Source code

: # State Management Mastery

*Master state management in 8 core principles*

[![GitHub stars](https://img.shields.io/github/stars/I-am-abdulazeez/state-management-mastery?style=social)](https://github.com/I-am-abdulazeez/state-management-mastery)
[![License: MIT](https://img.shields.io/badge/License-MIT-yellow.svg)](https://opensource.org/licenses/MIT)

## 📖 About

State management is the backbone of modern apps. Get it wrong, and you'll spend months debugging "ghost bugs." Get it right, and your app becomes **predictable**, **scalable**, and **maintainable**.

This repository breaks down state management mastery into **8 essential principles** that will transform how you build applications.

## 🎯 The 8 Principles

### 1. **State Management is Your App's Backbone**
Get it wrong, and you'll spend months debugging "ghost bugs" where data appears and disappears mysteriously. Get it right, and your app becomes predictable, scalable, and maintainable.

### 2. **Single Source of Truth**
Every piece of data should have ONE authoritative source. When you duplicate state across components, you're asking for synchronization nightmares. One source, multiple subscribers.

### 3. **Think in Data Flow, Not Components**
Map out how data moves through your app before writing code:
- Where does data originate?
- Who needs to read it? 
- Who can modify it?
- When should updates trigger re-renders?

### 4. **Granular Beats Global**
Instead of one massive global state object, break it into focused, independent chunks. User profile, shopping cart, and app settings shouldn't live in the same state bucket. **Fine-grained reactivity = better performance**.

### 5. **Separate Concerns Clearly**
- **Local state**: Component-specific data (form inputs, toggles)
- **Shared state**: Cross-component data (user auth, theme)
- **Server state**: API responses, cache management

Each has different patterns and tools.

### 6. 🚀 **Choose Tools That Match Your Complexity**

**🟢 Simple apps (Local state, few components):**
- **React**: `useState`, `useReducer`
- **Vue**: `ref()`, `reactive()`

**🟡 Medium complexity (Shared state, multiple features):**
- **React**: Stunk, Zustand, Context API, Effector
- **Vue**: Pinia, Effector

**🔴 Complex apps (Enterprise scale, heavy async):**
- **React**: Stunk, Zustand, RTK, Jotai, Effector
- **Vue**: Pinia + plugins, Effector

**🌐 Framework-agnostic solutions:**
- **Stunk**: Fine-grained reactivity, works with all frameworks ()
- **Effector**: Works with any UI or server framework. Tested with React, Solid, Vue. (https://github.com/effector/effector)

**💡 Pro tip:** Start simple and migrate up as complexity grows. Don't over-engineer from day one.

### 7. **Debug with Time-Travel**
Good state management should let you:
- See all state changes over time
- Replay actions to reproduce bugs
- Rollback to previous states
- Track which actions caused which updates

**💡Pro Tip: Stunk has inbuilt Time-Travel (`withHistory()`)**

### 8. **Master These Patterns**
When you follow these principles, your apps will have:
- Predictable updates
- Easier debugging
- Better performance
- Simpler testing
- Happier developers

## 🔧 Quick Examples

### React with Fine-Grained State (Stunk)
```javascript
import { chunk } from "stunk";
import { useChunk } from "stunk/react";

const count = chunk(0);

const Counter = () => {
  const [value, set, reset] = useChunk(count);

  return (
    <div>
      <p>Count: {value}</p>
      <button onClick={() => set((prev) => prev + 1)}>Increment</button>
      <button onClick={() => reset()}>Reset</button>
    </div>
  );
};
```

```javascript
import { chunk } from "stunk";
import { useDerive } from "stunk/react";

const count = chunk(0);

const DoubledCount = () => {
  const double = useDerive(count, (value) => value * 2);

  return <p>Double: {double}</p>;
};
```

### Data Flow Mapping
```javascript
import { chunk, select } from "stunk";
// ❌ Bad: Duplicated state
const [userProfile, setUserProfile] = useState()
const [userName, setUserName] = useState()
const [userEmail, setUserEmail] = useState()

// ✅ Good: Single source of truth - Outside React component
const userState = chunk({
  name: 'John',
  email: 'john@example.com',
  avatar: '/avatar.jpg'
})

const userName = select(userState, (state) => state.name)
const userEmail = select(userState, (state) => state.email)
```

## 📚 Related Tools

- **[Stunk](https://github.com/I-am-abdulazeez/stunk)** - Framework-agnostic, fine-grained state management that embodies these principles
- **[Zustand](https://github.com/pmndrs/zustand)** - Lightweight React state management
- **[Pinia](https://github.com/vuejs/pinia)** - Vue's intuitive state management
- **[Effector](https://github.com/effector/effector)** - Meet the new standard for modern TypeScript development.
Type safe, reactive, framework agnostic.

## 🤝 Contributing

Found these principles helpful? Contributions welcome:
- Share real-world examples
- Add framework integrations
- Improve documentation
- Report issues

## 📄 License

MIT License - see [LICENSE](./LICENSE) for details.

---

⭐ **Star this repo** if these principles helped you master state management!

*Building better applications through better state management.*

——————

Looking at the records above, work out how many lines include the word "code", then give that number by itself.

2